Las repercusiones del fallo por el caso Formosa
La Corte Suprema de Justicia declaró la inconstitucionalidad del artículo 132 de la Constitución de la provincia de Formosa, que permite la reelección indefinida del gobernador En este caso, la decisión impacta en el peronista Gildo Insfrán, quien está en el poder desde 1995, hace 29 años. El fallo fue unánime y lo firmaron los jueces Horacio Rosatti, Carlos Rosenkrantz, Juan Carlos Maqueda y Ricardo Lorenzetti.

Los supremos hicieron hincapié en varios aspectos que parecieron teledirigidos a la política local. “Las reformas sucesivas de la Constitución provincial para permitir nuevas reelecciones de quien fuera finalmente electo es un síntoma revelador de una influencia política siempre creciente y, finalmente, desmesurada, al punto de ser capaz de modelar la ley suprema de la provincia no para satisfacer de un modo más perfecto el bien común, sino para permitir la concreción de un proyecto político personal”, sentenciaron.
Si bien la decisión aplica al caso particular de Formosa, el manoseo a la Carta Magna es lo que puso de relieve el máximo tribunal de justicia. Es decir, modificar sistemáticamente las reglas del juego por uno u otro motivo. La ley que limita la reelección de cargos electivos en la provincia de Buenos Aires fue votada en 2016, durante la gestión de María Eugenia Vidal, y retocada a finales de 2022 para habilitar que intendentes vayan por otro mandato.
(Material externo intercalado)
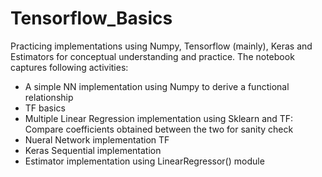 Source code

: # Tensorflow_Basics
Practicing implementations using Numpy, Tensorflow (mainly), Keras and Estimators for conceptual understanding and practice. The notebook captures following activities:
- A simple NN implementation using Numpy to derive a functional relationship
- TF basics
- Multiple Linear Regression implementation using Sklearn and TF: Compare coefficients obtained between the two for sanity check
- Nueral Network implementation TF
- Keras Sequential implementation 
- Estimator implementation using LinearRegressor() module
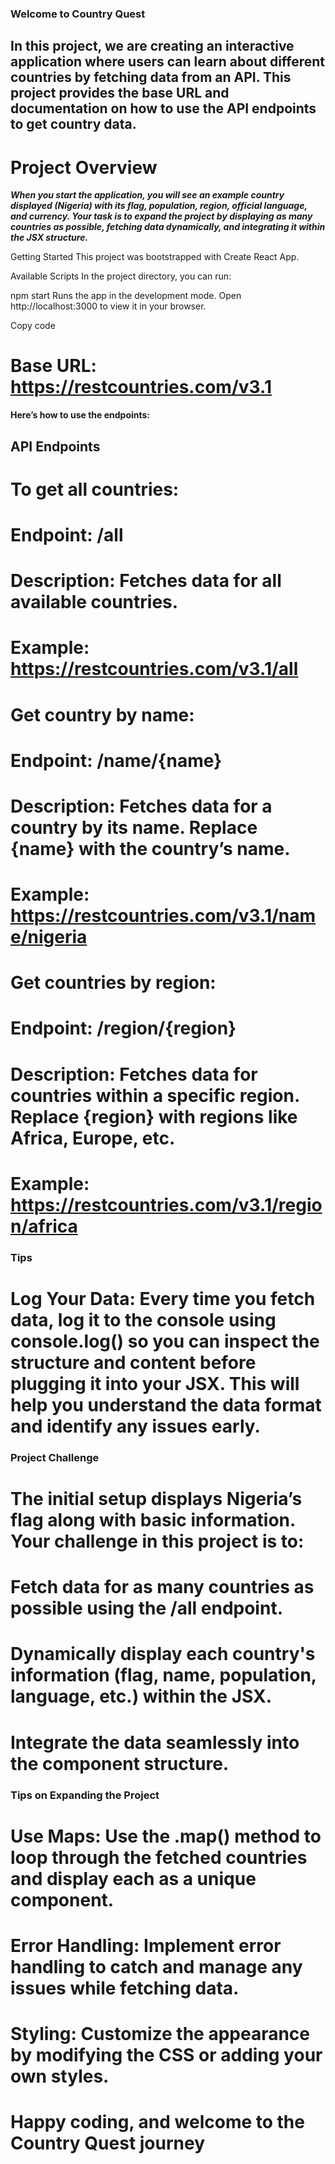 ### Welcome to Country Quest
## In this project, we are creating an interactive application where users can learn about different countries by fetching data from an API. This project provides the base URL and documentation on how to use the API endpoints to get country data.

# Project Overview
***When you start the application, you will see an example country displayed (Nigeria) with its flag, population, region, official language, and currency. Your task is to expand the project by displaying as many countries as possible, fetching data dynamically, and integrating it within the JSX structure.***

Getting Started
This project was bootstrapped with Create React App.

Available Scripts
In the project directory, you can run:

npm start
Runs the app in the development mode.
Open http://localhost:3000 to view it in your browser.


Copy code
# Base URL: https://restcountries.com/v3.1
**Here’s how to use the endpoints:**

## API Endpoints

# To get all countries:
# Endpoint: /all
# Description: Fetches data for all available countries.
# Example: https://restcountries.com/v3.1/all


# Get country by name:
# Endpoint: /name/{name}
# Description: Fetches data for a country by its name. Replace {name} with the country’s name.
# Example: https://restcountries.com/v3.1/name/nigeria

# Get countries by region:
# Endpoint: /region/{region}
# Description: Fetches data for countries within a specific region. Replace {region} with regions like Africa, Europe, etc.
# Example: https://restcountries.com/v3.1/region/africa

### Tips
# Log Your Data: Every time you fetch data, log it to the console using console.log() so you can inspect the structure and content before plugging it into your JSX. This will help you understand the data format and identify any issues early.

### Project Challenge
# The initial setup displays Nigeria’s flag along with basic information. Your challenge in this project is to:

# Fetch data for as many countries as possible using the /all endpoint.
# Dynamically display each country's information (flag, name, population, language, etc.) within the JSX.
# Integrate the data seamlessly into the component structure.


### Tips on Expanding the Project
# Use Maps: Use the .map() method to loop through the fetched countries and display each as a unique component.
# Error Handling: Implement error handling to catch and manage any issues while fetching data.
# Styling: Customize the appearance by modifying the CSS or adding your own styles.
# Happy coding, and welcome to the Country Quest journey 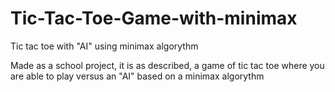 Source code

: # Tic-Tac-Toe-Game-with-minimax
Tic tac toe with "AI" using minimax algorythm

Made as a school project, it is as described,
a game of tic tac toe where you are able to play versus an "AI" based on a minimax algorythm
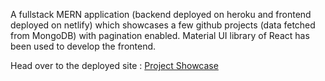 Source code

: 
A fullstack MERN application (backend deployed on heroku and frontend deployed on netlify) which showcases a few github projects (data fetched from MongoDB) with pagination enabled. Material UI library of React has been used to develop the frontend.

Head over to the deployed site : [Project Showcase](https://project-showcase-trip0le.netlify.app/)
En rigor, lo justifican en que se trató de una corrección a un error de origen.
“La ventaja electoral que supone el hecho de que el candidato, actualmente en el poder, haya tenido durante tantos años el control de la agenda política y legislativa, el manejo de los fondos públicos, una gran cobertura en los medios de comunicación, el control sobre los instrumentos de poder estatal, entre otros, se traduce en una significativa concentración de poder que rompe las condiciones generales de igualdad en la competencia electoral”, insistió la Corte en relación al caso Formosa.

Extrapolando la cuestión, es el mismo reclamo que manifiesta la oposición en varios distritos bonaerenses gobernados desde hace años por el peronismo o por cualquier otra fuerza. Quienes rechazan este planteo lo argumentan con un dato: es la gente la que, con su voto, elige. Y hubo varios casos en que malas administraciones se fueron a sus casas.
“A esta altura del análisis, vale la pena reiterar: llegado un cierto punto, la reelección para sucesivos mandatos de una persona en el ejercicio de un cargo público de la naturaleza de la gobernación o vicegobernación conlleva el riesgo de que el pueblo deje de ser debidamente representado por sus elegidos y que el sistema de gobierno se asemeje más a una autocracia que a una democracia”, concluyeron los supremos.
Habrá que esperar qué hace la política bonaerense con semejante argumentación. Por lo pronto, de la región oeste quienes no pueden ir por otro mandato en 2027 son Mariel Fernández (Moreno), Lucas Ghi (Morón), Gustavo Menéndez (Merlo), Fernando Espinoza (La Matanza), de Unión por la Patria; y Diego Valenzuela (Tres de Febrero), del Pro.